Making Minds
Paul Kelley
Routledge
ISBN 978-0-415-41411-1
“What’s wrong with education and what we should do about it” is the subtitle of Paul Kelley’s book “Making Minds”, a confrontational title for a book designed to make the reader reflect.
Unlike most commentators on education Kelley is a hands-on-head who is running a school, modestly described in the book as “an average state school in the north of England”. Excited by what he does, the book transmits the energy to the reader. “Understanding learning is mankind’s greatest adventure because it will lead to understanding our minds, how they are made and their potential. The biological complexity of the human brain can now be understood using the knowledge and techniques created by the relentless advances in science, scientific technology and ICT.”

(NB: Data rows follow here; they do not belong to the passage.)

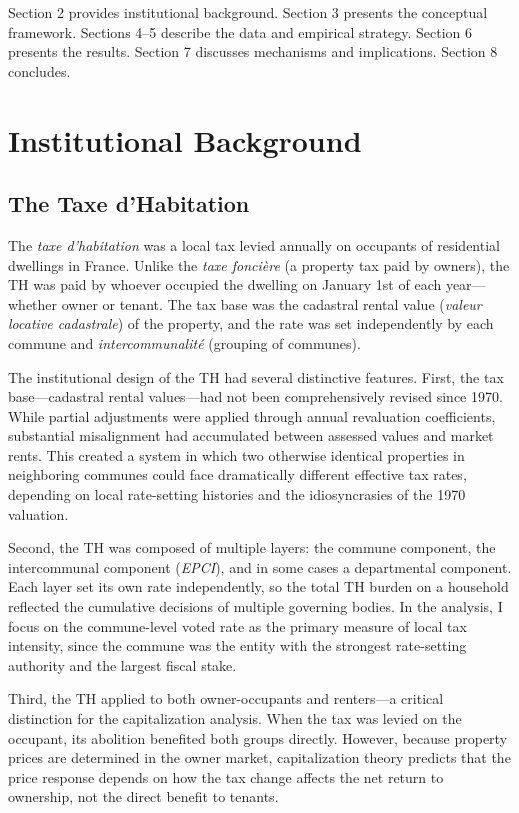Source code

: \documentclass[12pt]{article}
\begin{document}
Section 2 provides institutional background. Section 3 presents the conceptual framework. Sections 4--5 describe the data and empirical strategy. Section 6 presents the results. Section 7 discusses mechanisms and implications. Section 8 concludes.


\section{Institutional Background}

\subsection{The Taxe d'Habitation}

The \emph{taxe d'habitation} was a local tax levied annually on occupants of residential dwellings in France. Unlike the \emph{taxe fonci\`ere} (a property tax paid by owners), the TH was paid by whoever occupied the dwelling on January 1st of each year---whether owner or tenant. The tax base was the cadastral rental value (\emph{valeur locative cadastrale}) of the property, and the rate was set independently by each commune and \emph{intercommunalit\'e} (grouping of communes).

The institutional design of the TH had several distinctive features. First, the tax base---cadastral rental values---had not been comprehensively revised since 1970. While partial adjustments were applied through annual revaluation coefficients, substantial misalignment had accumulated between assessed values and market rents. This created a system in which two otherwise identical properties in neighboring communes could face dramatically different effective tax rates, depending on local rate-setting histories and the idiosyncrasies of the 1970 valuation.

Second, the TH was composed of multiple layers: the commune component, the intercommunal component (\emph{EPCI}), and in some cases a departmental component. Each layer set its own rate independently, so the total TH burden on a household reflected the cumulative decisions of multiple governing bodies. In the analysis, I focus on the commune-level voted rate as the primary measure of local tax intensity, since the commune was the entity with the strongest rate-setting authority and the largest fiscal stake.

Third, the TH applied to both owner-occupants and renters---a critical distinction for the capitalization analysis. When the tax was levied on the occupant, its abolition benefited both groups directly. However, because property prices are determined in the owner market, capitalization theory predicts that the price response depends on how the tax change affects the net return to ownership, not the direct benefit to tenants.
\end{document}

Much of the book is concerned with the impact of ICT on learning and is all the more valuable coming from someone whose own use of ICT has transformed what he does, how he teaches and how he runs his school.
Kelley’s American background means that he looks at education in the UK with a freshness that is both refreshing and sometimes unnerving. He sees things that we take for granted. Kelley admires the OU and has worked imaginatively with the University to offer degrees to his own students. He has the independence to look at initiatives like Curriculum Online (he judges it as a failure); the whiteboard fashion (a waste of money in terms of its impact on learning). Becta is not mentioned at all! According to Kelley, all we have done is digitised the traditional ways of teaching and the traditional resources. “Technologies,” he argues, “do not solve the problem of education systems unless they are used within a new world view of learning.”
The new view of learning according to Kelley will come from an understanding of neuroscience. “Advances in neuroscience and social sciences mean that this is an era when the fundamental understanding of learning will change.”
Academics with hazy memories of the classroom are the usual authors of books like this. Kelley stands right in the centre of the classroom and the book is readable, original and relevant.